*Supplied material:*
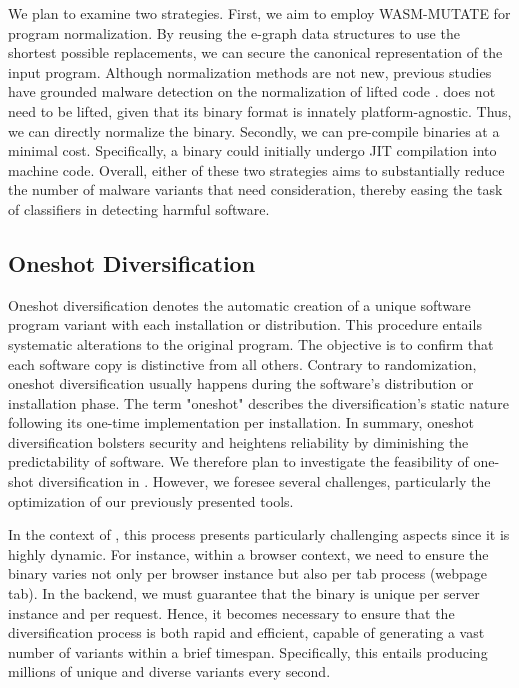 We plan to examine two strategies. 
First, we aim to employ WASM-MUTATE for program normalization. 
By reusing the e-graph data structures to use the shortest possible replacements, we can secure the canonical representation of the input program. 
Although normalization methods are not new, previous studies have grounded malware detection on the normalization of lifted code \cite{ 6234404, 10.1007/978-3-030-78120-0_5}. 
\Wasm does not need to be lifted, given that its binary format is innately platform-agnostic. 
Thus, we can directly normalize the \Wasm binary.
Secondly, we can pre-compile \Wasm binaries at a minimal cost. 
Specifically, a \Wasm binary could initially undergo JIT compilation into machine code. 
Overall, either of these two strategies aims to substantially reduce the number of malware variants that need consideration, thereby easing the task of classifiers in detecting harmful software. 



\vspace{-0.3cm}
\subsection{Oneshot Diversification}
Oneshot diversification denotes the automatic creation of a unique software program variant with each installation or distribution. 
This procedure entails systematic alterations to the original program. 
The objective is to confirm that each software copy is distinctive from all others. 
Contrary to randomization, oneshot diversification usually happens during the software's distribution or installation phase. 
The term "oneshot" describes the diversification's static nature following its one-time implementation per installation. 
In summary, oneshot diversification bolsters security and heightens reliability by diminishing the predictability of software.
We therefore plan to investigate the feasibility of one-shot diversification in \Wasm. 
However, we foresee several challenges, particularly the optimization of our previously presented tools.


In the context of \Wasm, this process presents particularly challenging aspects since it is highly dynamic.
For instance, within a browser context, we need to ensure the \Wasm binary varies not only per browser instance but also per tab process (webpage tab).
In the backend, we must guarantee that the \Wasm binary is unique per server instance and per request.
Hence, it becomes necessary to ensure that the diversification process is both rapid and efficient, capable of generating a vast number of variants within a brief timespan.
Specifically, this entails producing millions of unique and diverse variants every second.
==
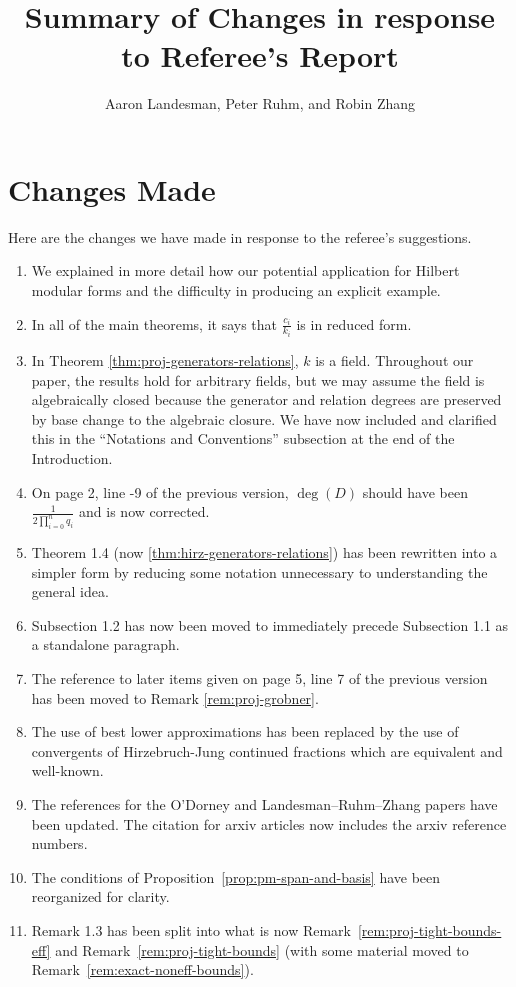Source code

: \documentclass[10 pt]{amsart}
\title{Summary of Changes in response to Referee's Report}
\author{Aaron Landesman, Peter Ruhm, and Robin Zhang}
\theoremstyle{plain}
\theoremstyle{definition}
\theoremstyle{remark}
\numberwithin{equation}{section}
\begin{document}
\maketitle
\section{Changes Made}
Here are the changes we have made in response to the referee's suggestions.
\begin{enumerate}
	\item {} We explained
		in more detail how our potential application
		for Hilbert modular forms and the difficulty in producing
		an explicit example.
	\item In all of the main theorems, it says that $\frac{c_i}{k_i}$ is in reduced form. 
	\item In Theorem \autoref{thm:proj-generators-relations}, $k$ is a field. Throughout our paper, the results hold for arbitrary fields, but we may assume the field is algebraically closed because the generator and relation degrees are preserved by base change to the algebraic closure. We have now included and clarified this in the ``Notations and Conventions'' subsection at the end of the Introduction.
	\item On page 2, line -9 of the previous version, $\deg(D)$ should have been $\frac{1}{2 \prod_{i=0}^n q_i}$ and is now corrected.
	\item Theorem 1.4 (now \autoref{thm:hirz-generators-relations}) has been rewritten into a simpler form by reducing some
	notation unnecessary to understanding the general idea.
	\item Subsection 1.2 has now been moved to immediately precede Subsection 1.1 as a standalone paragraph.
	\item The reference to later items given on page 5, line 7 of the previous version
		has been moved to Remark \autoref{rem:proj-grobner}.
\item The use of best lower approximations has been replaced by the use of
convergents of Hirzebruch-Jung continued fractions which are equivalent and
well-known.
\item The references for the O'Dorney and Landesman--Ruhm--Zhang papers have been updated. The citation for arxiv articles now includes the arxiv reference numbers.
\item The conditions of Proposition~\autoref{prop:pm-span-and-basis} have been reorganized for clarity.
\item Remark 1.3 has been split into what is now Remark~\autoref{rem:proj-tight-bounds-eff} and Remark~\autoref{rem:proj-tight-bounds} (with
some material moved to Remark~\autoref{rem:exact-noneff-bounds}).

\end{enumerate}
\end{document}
---
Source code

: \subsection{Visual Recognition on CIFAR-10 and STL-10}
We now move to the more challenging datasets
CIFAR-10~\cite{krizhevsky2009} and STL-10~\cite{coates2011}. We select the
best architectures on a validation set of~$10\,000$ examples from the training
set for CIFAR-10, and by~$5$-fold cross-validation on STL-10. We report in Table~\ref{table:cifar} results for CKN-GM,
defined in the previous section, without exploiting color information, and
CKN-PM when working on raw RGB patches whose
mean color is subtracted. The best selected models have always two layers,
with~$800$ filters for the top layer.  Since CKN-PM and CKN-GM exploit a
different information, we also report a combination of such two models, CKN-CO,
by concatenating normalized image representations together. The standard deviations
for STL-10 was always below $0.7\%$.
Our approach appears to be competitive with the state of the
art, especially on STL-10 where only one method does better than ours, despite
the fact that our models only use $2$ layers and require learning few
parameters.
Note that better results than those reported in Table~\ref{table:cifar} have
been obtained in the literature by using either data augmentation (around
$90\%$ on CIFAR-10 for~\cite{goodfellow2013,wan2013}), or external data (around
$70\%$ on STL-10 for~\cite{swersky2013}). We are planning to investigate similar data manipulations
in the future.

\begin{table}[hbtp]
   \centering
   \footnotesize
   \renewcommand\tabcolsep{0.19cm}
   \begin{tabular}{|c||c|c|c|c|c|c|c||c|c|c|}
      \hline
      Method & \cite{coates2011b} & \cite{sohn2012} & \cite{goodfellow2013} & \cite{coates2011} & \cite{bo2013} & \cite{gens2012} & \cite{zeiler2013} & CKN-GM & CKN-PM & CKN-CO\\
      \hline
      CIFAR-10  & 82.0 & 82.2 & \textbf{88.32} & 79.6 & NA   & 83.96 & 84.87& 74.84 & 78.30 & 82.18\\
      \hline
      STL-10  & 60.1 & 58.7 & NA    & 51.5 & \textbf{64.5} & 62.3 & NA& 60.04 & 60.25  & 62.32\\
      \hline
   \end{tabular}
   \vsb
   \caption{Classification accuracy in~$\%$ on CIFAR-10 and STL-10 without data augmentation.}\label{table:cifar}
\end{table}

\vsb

*Instructions to follow:* Please print the lines above word for word, starting at the one with "We plan to examine two strategies." and ending at the one with "By reusing the", both included, and without any picture.

*Task output:*
 We plan to examine two strategies. 
First, we aim to employ WASM-MUTATE for program normalization. 
By reusing the e-graph data structures to use the shortest possible replacements, we can secure the canonical representation of the input program. 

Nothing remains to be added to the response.